=== Section Start ===

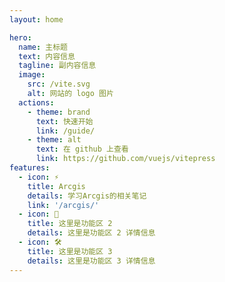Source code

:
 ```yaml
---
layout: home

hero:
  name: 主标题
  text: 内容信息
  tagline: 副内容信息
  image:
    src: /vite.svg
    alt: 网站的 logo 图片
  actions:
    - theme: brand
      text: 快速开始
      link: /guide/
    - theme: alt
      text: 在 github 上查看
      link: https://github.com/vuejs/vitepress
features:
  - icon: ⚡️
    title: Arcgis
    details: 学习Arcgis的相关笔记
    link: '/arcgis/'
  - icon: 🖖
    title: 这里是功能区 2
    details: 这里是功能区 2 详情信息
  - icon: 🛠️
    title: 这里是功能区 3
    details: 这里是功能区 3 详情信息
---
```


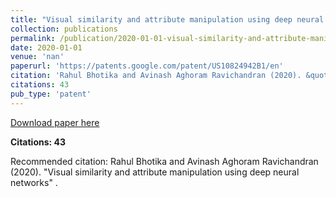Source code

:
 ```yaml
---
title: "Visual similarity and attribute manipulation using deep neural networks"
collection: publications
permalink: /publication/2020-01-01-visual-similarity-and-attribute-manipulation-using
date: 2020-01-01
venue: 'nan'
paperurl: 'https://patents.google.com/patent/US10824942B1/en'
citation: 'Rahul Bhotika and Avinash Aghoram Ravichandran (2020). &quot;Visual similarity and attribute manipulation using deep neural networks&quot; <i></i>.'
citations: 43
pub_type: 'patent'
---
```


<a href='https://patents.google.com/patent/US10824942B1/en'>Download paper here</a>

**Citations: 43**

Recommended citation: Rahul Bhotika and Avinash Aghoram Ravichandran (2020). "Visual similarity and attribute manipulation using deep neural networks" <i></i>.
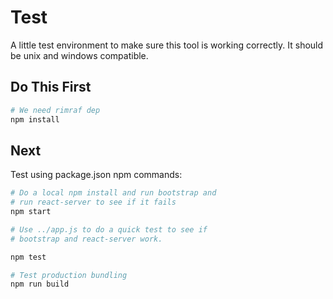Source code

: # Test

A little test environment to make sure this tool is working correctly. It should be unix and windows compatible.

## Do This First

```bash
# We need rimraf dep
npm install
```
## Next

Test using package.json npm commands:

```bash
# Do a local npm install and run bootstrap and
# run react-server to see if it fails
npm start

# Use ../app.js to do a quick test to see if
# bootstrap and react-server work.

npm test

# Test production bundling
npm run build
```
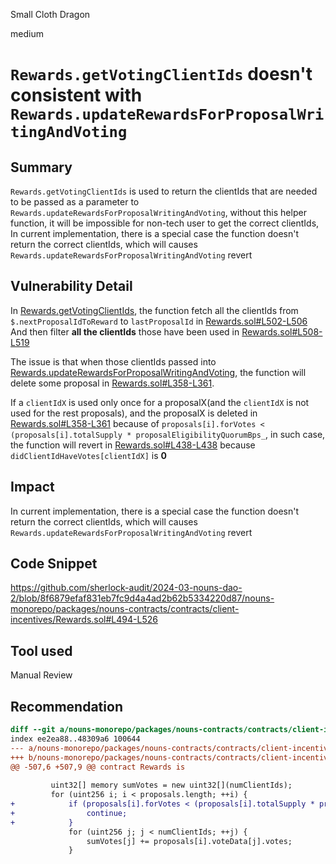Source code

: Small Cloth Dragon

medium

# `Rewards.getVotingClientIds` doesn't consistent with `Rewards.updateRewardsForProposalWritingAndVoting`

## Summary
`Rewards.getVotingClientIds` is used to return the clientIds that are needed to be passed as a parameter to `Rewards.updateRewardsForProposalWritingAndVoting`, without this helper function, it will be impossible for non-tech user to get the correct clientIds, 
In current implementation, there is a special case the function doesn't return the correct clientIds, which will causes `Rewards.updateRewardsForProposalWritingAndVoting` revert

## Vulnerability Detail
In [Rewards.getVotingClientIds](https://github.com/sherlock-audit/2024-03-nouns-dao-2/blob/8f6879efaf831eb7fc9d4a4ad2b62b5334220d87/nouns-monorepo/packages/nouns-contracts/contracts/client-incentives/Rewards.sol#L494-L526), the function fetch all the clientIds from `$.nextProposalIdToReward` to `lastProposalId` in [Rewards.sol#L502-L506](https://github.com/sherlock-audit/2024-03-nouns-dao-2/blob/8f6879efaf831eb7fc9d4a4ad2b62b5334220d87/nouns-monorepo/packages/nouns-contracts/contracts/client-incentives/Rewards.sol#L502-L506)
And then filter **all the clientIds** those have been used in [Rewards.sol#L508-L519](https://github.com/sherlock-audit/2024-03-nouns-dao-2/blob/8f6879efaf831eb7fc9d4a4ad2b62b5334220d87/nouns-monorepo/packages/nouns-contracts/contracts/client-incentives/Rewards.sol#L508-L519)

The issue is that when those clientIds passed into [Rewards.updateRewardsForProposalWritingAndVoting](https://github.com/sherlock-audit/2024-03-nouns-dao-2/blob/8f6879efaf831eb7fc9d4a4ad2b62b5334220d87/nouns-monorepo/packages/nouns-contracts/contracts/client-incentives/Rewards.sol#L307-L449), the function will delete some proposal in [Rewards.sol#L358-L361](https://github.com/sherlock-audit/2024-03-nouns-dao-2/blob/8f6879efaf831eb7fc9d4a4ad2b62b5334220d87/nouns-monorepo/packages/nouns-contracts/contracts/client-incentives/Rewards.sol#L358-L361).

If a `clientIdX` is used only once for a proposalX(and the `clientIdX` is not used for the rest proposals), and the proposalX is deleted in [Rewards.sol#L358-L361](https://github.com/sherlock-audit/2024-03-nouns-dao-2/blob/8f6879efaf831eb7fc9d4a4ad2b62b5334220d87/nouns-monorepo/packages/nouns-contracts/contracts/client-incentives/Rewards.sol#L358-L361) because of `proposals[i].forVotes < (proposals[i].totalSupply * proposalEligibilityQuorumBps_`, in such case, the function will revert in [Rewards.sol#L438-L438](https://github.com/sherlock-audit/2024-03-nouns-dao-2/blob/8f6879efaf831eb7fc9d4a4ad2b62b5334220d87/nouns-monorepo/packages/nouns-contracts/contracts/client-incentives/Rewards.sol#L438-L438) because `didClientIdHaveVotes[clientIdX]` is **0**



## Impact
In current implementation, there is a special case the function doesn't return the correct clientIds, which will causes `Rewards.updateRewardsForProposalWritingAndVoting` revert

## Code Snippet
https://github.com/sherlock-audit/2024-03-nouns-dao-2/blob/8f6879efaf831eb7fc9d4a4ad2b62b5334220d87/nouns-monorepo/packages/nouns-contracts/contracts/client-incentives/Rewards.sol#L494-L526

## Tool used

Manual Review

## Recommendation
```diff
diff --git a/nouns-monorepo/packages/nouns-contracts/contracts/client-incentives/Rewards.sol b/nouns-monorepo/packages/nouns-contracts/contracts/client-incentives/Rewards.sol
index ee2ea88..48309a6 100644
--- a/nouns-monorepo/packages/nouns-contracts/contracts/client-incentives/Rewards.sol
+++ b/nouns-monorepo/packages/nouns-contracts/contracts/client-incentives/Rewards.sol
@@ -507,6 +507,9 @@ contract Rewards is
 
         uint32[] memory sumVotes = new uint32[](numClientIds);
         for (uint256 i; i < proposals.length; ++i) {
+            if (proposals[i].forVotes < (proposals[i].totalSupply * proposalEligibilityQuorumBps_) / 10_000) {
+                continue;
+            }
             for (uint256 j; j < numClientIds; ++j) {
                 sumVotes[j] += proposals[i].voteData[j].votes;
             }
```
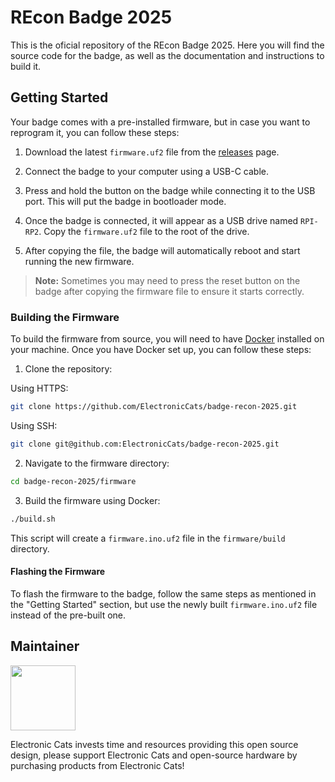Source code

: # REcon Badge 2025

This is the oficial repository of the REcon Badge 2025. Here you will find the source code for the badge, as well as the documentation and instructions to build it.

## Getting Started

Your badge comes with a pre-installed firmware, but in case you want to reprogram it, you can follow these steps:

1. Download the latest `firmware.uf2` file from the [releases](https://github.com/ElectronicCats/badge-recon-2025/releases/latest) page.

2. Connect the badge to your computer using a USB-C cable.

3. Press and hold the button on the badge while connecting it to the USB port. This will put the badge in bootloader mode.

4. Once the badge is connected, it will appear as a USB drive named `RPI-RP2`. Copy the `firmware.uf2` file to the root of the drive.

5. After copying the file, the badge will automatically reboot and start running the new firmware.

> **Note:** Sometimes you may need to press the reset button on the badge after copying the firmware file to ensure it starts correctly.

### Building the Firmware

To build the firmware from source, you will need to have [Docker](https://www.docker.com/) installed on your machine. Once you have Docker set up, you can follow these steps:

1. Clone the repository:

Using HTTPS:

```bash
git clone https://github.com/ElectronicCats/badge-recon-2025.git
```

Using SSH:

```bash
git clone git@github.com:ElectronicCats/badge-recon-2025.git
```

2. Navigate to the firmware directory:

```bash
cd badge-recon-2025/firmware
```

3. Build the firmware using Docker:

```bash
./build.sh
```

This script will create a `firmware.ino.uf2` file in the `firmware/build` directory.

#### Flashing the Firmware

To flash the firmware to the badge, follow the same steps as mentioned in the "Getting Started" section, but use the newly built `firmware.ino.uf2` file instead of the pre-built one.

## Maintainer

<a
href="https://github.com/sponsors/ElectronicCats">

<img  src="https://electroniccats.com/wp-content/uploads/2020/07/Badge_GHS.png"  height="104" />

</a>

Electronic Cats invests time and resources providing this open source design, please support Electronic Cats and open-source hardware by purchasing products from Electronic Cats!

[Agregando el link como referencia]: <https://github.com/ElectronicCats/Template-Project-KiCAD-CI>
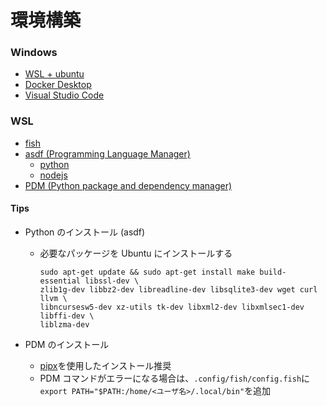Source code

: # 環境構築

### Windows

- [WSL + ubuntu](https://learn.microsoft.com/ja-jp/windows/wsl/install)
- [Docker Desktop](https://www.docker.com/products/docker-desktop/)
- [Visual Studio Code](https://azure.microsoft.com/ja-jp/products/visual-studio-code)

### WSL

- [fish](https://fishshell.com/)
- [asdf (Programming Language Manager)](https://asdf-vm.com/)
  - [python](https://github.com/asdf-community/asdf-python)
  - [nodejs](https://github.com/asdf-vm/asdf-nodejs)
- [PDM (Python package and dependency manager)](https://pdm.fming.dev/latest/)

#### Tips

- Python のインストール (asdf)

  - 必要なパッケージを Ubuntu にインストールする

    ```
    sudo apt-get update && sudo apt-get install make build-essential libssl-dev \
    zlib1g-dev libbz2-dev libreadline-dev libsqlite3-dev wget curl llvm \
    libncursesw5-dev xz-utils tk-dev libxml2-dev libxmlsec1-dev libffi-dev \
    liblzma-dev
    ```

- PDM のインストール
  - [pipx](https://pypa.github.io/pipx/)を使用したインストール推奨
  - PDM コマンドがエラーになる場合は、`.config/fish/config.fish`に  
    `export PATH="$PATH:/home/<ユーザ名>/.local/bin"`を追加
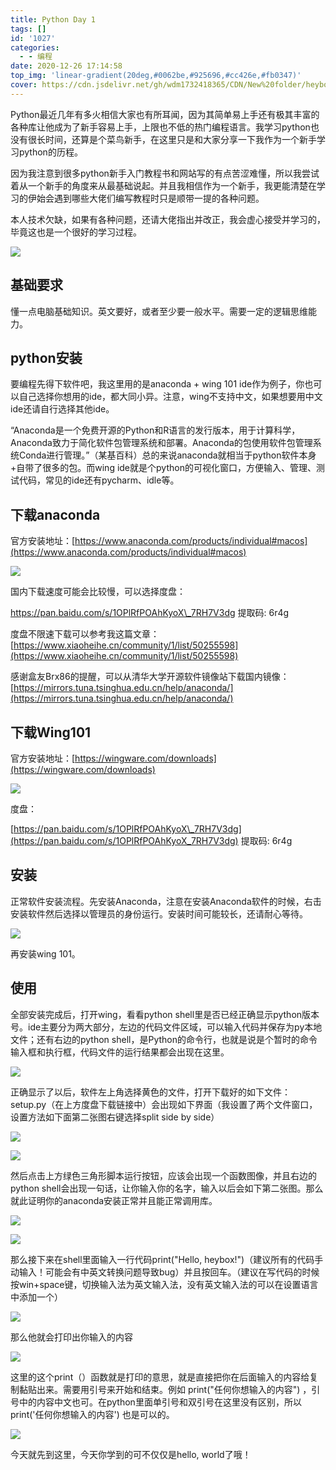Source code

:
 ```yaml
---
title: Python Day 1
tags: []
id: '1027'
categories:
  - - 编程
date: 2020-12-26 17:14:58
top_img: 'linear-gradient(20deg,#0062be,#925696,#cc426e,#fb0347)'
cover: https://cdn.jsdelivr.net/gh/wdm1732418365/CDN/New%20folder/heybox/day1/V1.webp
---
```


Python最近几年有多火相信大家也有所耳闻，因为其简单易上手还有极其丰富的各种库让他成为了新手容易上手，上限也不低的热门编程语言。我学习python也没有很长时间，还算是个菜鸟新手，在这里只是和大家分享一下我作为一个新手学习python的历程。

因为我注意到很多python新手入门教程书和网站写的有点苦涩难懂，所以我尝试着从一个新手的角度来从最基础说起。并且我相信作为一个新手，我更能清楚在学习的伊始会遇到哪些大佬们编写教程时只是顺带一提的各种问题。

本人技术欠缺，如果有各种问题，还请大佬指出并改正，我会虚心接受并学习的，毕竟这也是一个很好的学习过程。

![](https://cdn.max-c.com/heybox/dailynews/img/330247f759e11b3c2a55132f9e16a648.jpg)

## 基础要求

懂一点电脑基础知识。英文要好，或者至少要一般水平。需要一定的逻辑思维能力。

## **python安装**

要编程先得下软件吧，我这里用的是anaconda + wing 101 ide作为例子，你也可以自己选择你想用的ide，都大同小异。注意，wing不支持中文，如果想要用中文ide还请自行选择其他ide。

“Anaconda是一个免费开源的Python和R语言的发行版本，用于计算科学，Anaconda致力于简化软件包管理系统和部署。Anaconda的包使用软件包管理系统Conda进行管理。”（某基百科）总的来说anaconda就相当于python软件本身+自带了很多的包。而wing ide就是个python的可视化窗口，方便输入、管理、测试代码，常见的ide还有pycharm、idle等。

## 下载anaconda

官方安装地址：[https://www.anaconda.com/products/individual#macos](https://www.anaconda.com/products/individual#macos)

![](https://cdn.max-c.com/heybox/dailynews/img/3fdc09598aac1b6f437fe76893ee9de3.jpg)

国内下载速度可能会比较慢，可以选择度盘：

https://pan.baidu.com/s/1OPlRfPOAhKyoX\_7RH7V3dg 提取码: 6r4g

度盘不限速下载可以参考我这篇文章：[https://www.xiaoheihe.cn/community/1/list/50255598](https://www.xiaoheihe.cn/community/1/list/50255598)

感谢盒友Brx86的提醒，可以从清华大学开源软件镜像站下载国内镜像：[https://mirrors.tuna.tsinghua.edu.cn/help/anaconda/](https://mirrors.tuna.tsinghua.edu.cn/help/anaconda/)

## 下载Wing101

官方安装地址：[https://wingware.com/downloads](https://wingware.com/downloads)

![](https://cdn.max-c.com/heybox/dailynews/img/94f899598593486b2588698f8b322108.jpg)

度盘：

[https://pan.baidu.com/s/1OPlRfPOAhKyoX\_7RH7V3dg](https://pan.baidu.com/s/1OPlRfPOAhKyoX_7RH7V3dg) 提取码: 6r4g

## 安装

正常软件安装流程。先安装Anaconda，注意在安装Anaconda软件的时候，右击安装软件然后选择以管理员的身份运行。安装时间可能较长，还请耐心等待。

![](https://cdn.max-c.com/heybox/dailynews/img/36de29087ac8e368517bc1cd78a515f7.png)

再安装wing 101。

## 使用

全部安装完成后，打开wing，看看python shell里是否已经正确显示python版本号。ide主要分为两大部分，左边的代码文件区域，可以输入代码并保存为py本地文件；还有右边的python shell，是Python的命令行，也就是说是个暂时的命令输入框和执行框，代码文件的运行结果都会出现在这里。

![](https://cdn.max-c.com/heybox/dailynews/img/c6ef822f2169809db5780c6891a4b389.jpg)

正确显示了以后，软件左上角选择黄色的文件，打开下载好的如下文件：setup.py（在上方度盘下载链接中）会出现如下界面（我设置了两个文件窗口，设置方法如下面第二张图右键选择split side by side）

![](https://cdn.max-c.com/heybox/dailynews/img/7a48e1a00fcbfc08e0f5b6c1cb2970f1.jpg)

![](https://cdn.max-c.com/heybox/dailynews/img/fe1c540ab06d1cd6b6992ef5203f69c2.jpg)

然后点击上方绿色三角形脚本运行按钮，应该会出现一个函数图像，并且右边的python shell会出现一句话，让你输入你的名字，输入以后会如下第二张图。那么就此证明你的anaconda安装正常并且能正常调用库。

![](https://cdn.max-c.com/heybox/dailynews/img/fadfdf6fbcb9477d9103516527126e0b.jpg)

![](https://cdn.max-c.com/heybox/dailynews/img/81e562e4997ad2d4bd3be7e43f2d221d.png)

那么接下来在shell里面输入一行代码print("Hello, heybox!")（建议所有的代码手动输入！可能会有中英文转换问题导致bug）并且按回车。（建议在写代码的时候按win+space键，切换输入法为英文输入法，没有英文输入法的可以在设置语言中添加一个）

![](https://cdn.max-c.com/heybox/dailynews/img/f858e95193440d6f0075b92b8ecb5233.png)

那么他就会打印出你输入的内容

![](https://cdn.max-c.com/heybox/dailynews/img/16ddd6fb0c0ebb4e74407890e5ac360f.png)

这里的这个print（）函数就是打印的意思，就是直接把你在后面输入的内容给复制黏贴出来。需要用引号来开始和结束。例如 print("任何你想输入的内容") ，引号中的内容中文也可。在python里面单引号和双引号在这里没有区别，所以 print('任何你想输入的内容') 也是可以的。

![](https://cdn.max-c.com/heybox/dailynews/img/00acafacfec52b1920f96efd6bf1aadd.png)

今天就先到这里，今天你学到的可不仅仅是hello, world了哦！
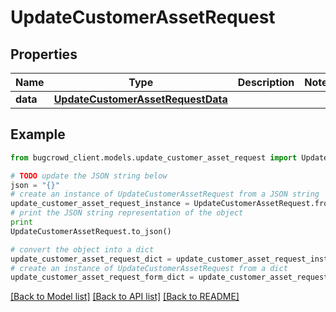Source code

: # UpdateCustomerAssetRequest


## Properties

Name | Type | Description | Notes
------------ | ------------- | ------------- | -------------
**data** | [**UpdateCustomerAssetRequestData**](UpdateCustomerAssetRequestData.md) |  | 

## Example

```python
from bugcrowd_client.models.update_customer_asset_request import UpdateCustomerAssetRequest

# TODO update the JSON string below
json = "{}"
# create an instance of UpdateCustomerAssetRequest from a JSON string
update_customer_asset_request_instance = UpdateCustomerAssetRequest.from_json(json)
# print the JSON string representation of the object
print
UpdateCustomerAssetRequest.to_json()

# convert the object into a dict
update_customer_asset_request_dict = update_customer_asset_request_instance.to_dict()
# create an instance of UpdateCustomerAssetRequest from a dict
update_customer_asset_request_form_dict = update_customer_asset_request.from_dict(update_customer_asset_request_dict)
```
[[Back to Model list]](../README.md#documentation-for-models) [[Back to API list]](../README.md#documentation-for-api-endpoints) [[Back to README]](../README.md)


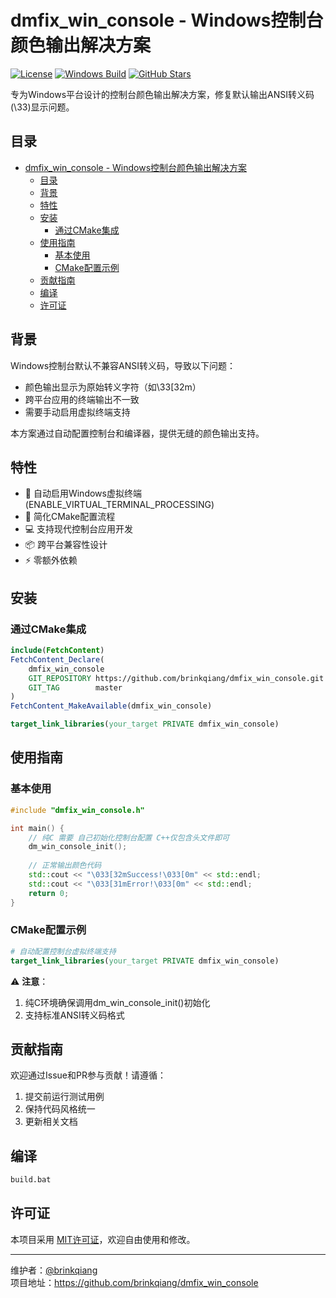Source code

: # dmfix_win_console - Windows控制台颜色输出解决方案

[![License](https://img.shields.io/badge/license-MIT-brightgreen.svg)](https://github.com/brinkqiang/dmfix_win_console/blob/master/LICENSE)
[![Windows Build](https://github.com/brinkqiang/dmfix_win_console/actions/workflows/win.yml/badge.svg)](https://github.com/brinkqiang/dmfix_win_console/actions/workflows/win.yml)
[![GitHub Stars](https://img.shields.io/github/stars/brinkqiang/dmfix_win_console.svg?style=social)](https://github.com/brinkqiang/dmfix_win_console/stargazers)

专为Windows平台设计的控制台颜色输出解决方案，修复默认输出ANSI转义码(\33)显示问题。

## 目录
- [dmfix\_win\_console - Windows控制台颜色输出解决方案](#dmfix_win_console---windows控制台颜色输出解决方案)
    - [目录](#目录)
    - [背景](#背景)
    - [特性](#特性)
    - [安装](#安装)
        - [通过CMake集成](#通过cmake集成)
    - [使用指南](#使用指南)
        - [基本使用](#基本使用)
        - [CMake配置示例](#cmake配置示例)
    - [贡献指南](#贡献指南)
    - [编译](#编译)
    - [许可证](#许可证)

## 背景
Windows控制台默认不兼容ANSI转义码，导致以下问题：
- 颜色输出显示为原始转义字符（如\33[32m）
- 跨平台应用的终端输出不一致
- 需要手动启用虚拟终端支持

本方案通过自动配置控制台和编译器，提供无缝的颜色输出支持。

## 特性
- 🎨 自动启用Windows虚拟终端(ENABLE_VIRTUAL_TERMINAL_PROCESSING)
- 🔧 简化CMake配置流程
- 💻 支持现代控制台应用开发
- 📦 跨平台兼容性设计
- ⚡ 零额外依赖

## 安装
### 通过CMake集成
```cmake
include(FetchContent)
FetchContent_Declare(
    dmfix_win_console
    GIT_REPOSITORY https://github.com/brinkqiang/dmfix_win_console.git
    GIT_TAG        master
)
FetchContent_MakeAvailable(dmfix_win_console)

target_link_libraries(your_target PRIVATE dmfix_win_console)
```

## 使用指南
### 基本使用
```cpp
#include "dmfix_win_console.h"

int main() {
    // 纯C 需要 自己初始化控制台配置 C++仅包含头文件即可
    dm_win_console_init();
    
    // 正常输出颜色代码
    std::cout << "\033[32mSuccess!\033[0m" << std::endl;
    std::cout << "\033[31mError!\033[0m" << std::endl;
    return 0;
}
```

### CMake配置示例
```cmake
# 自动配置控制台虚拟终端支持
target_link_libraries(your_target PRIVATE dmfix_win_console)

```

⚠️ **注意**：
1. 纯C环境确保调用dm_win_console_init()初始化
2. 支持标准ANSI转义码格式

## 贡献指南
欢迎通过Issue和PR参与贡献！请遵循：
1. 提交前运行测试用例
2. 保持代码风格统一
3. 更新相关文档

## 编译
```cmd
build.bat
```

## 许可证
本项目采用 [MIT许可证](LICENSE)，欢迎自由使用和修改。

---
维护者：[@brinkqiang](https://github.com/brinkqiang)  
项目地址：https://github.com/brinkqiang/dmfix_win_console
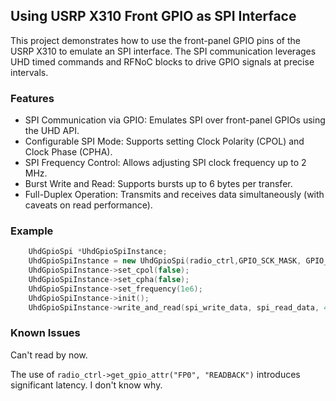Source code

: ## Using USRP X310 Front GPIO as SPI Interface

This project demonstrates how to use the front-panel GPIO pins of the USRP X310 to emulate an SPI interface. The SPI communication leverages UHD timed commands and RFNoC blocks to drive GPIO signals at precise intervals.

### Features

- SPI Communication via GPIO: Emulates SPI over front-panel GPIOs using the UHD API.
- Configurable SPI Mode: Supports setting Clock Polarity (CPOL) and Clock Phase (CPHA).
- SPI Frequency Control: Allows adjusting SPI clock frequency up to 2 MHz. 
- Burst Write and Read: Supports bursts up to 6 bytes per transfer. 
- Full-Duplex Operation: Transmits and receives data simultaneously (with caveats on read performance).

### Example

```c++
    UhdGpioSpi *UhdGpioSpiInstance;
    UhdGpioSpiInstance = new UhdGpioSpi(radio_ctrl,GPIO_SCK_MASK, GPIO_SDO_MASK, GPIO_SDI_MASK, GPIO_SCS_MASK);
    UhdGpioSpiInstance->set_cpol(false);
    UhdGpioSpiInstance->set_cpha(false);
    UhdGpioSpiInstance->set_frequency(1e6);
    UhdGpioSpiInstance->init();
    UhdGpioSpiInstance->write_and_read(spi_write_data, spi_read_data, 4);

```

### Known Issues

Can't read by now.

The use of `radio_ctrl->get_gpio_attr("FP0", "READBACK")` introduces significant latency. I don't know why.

=== Section End ===

**Exercise description**
Nothing except the lines from the one containing "1. 纯C环境确保调用dm_win_console_init()初始化" through the one containing "- Configurable SPI" should appear in the answer, exactly as above and without pictures.

**Response to this exercise**
1. 纯C环境确保调用dm_win_console_init()初始化
2. 支持标准ANSI转义码格式

## 贡献指南
欢迎通过Issue和PR参与贡献！请遵循：
1. 提交前运行测试用例
2. 保持代码风格统一
3. 更新相关文档

## 编译
```cmd
build.bat
```

## 许可证
本项目采用 [MIT许可证](LICENSE)，欢迎自由使用和修改。

---
维护者：[@brinkqiang](https://github.com/brinkqiang)  
项目地址：https://github.com/brinkqiang/dmfix_win_console
Source code

: ## Using USRP X310 Front GPIO as SPI Interface

This project demonstrates how to use the front-panel GPIO pins of the USRP X310 to emulate an SPI interface. The SPI communication leverages UHD timed commands and RFNoC blocks to drive GPIO signals at precise intervals.

### Features

- SPI Communication via GPIO: Emulates SPI over front-panel GPIOs using the UHD API.
- Configurable SPI Mode: Supports setting Clock Polarity (CPOL) and Clock Phase (CPHA).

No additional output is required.